___ Source data

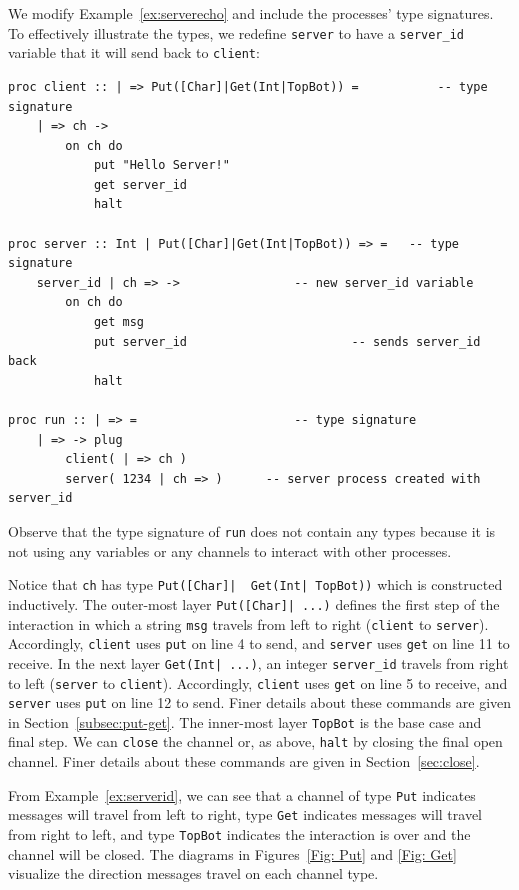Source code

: \documentclass[acmsmall]{acmart}
\begin{document}
We modify Example~\ref{ex:serverecho} and include the processes' type signatures.
To effectively illustrate the types, we redefine \lstinline$server$ to have a \lstinline$server_id$ variable that it will send back to  \lstinline$client$:

\begin{lstlisting}[label=ex:serverid, caption=Server replies to Client with server id] 
proc client :: | => Put([Char]|Get(Int|TopBot)) = 			-- type signature
	| => ch ->
		on ch do 
			put "Hello Server!"	
			get server_id					
			halt

proc server :: Int | Put([Char]|Get(Int|TopBot)) => = 	-- type signature
	server_id | ch => ->				-- new server_id variable
		on ch do
			get msg							
			put server_id						-- sends server_id back
			halt
			
proc run :: | => = 						-- type signature
 	| => -> plug					
 		client( | => ch )		
 		server( 1234 | ch => )		-- server process created with server_id
\end{lstlisting}
Observe that the type signature of \lstinline$run$ does not contain any types because it is not using any variables or any channels to interact with other processes.

Notice that \lstinline$ch$ has type \lstinline$Put([Char]|  Get(Int| TopBot))$ which is constructed inductively. 
The outer-most layer \lstinline$Put([Char]| ...)$ defines the first step of the interaction in which a string \lstinline$msg$ travels from left to right (\lstinline$client$ to \lstinline$server$). 
Accordingly, \lstinline$client$ uses \lstinline$put$ on line 4 to send, and \lstinline$server$ uses \lstinline$get$ on line 11 to receive. 
In the next layer \lstinline$Get(Int| ...)$, an integer \lstinline$server_id$ travels from right to left (\lstinline$server$ to \lstinline$client$).
Accordingly, \lstinline$client$ uses \lstinline$get$ on line 5 to receive, and \lstinline$server$ uses \lstinline$put$ on line 12 to send.
Finer details about these commands are given in Section~\ref{subsec:put-get}. 
The inner-most layer \lstinline$TopBot$ is the base case and final step. 
We can \lstinline$close$ the channel or, as above, \lstinline$halt$ by closing the final open channel.
Finer details about these commands are given in Section~\ref{sec:close}. 

From Example~\ref{ex:serverid}, we can see that a channel of type \lstinline$Put$ indicates messages will travel from left to right, type \lstinline$Get$ indicates messages will travel from right to left, and type \lstinline$TopBot$ indicates the interaction is over and the channel will be closed.
The diagrams in Figures~\ref{Fig: Put} and \ref{Fig: Get} visualize the direction messages travel on each channel type.
\end{document}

______

Activity:
Drop the pictures, then repeat the material word for word.

Written answer:
Source code

: \documentclass[acmsmall]{acmart}
\begin{document}
We modify Example~\ref{ex:serverecho} and include the processes' type signatures.
To effectively illustrate the types, we redefine \lstinline$server$ to have a \lstinline$server_id$ variable that it will send back to  \lstinline$client$:

\begin{lstlisting}[label=ex:serverid, caption=Server replies to Client with server id] 
proc client :: | => Put([Char]|Get(Int|TopBot)) = 			-- type signature
	| => ch ->
		on ch do 
			put "Hello Server!"	
			get server_id					
			halt

proc server :: Int | Put([Char]|Get(Int|TopBot)) => = 	-- type signature
	server_id | ch => ->				-- new server_id variable
		on ch do
			get msg							
			put server_id						-- sends server_id back
			halt
			
proc run :: | => = 						-- type signature
 	| => -> plug					
 		client( | => ch )		
 		server( 1234 | ch => )		-- server process created with server_id
\end{lstlisting}
Observe that the type signature of \lstinline$run$ does not contain any types because it is not using any variables or any channels to interact with other processes.

Notice that \lstinline$ch$ has type \lstinline$Put([Char]|  Get(Int| TopBot))$ which is constructed inductively. 
The outer-most layer \lstinline$Put([Char]| ...)$ defines the first step of the interaction in which a string \lstinline$msg$ travels from left to right (\lstinline$client$ to \lstinline$server$). 
Accordingly, \lstinline$client$ uses \lstinline$put$ on line 4 to send, and \lstinline$server$ uses \lstinline$get$ on line 11 to receive. 
In the next layer \lstinline$Get(Int| ...)$, an integer \lstinline$server_id$ travels from right to left (\lstinline$server$ to \lstinline$client$).
Accordingly, \lstinline$client$ uses \lstinline$get$ on line 5 to receive, and \lstinline$server$ uses \lstinline$put$ on line 12 to send.
Finer details about these commands are given in Section~\ref{subsec:put-get}. 
The inner-most layer \lstinline$TopBot$ is the base case and final step. 
We can \lstinline$close$ the channel or, as above, \lstinline$halt$ by closing the final open channel.
Finer details about these commands are given in Section~\ref{sec:close}. 

From Example~\ref{ex:serverid}, we can see that a channel of type \lstinline$Put$ indicates messages will travel from left to right, type \lstinline$Get$ indicates messages will travel from right to left, and type \lstinline$TopBot$ indicates the interaction is over and the channel will be closed.
The diagrams in Figures~\ref{Fig: Put} and \ref{Fig: Get} visualize the direction messages travel on each channel type.
\end{document}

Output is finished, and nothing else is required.